Al día siguiente voy nuevamente a las oficinas del Servicio de Inmigración y pido que me expidan un salvoconducto para salir del país, dado que, mientras dure mi permiso temporal como residente, sólo puedo salir y volver a entrar si poseo una autorización emitida por ellos. Por suerte, el trámite es corto y me entregan el salvoconducto sin demora. Ya está todo listo para partir a París, sólo nos faltan los pasajes de avión. Hemos hecho una reserva en Air France, en clase turista, y el plazo para comprar el billete vence en unas horas. Una vez que tengamos los pasajes en la mano, tendré que pedir la visa en el consulado francés, pero es muy improbable que me la nieguen, dado que mi esposa es norteamericana, y yo, residente legal. Cuando le digo a Sofía que me voy al banco a sacar dinero y en seguida a la agencia de viajes a comprar los billetes de Air France, ella me sorprende y anuncia con una sonrisa que Peter nos ha regalado dos boletos en British Airways, primera clase, a Londres, París y Madrid, como obsequio por nuestra boda. Me quedo en silencio, abrumado por esa muestra de generosidad que no esperaba. Me sorprende que Bárbara, que sé que me detesta, le haya permitido regalarnos dos pasajes en primera a Europa, que deben de costar mucho dinero.

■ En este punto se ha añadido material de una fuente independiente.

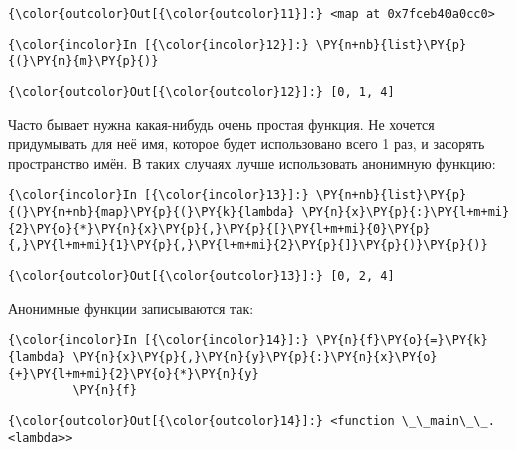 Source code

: \begin{Verbatim}[commandchars=\\\{\}]
{\color{outcolor}Out[{\color{outcolor}11}]:} <map at 0x7fceb40a0cc0>
\end{Verbatim}
            
    \begin{Verbatim}[commandchars=\\\{\}]
{\color{incolor}In [{\color{incolor}12}]:} \PY{n+nb}{list}\PY{p}{(}\PY{n}{m}\PY{p}{)}
\end{Verbatim}


\begin{Verbatim}[commandchars=\\\{\}]
{\color{outcolor}Out[{\color{outcolor}12}]:} [0, 1, 4]
\end{Verbatim}
            
    Часто бывает нужна какая-нибудь очень простая функция. Не хочется
придумывать для неё имя, которое будет использовано всего 1 раз, и
засорять пространство имён. В таких случаях лучше использовать анонимную
функцию:

    \begin{Verbatim}[commandchars=\\\{\}]
{\color{incolor}In [{\color{incolor}13}]:} \PY{n+nb}{list}\PY{p}{(}\PY{n+nb}{map}\PY{p}{(}\PY{k}{lambda} \PY{n}{x}\PY{p}{:}\PY{l+m+mi}{2}\PY{o}{*}\PY{n}{x}\PY{p}{,}\PY{p}{[}\PY{l+m+mi}{0}\PY{p}{,}\PY{l+m+mi}{1}\PY{p}{,}\PY{l+m+mi}{2}\PY{p}{]}\PY{p}{)}\PY{p}{)}
\end{Verbatim}


\begin{Verbatim}[commandchars=\\\{\}]
{\color{outcolor}Out[{\color{outcolor}13}]:} [0, 2, 4]
\end{Verbatim}
            
    Анонимные функции записываются так:

    \begin{Verbatim}[commandchars=\\\{\}]
{\color{incolor}In [{\color{incolor}14}]:} \PY{n}{f}\PY{o}{=}\PY{k}{lambda} \PY{n}{x}\PY{p}{,}\PY{n}{y}\PY{p}{:}\PY{n}{x}\PY{o}{+}\PY{l+m+mi}{2}\PY{o}{*}\PY{n}{y}
         \PY{n}{f}
\end{Verbatim}


\begin{Verbatim}[commandchars=\\\{\}]
{\color{outcolor}Out[{\color{outcolor}14}]:} <function \_\_main\_\_.<lambda>>
\end{Verbatim}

A sugerencia de Sofía, llamo a Peter y le agradezco. Contesta con la caballerosidad de siempre: Estamos muy contentos de tenerte en la familia y esperamos grandes cosas de ti, me dice, con cariño paternal. Estoy seguro de que lo defraudaré, pienso, pero no será fácil olvidar este detalle. Mis padres no nos han regalado nada, salvo la noticia del periódico, aunque no sería justo esperar algo de ellos cuando no fueron invitados a la boda. Peter no me pregunta por la novela. Es prudente. Nunca menciona el tema, hace como si no existiera. Sabe, por Sofía y por Bárbara, que estoy escribiendo algo muy personal, pero respeta esos fueros íntimos y sólo nos desea suerte en el viaje y me da un par de consejos sobre hoteles en Londres y Madrid, porque en París no será necesario buscar uno, ya que nos quedaremos en el departamento de Isabel, que era de Fabrizio, el marido italiano, pero, tras la separación, es ahora de ella. Isabel no debería quejarse, su matrimonio fue poco feliz pero le ha dejado un departamento en Washington y otro en París.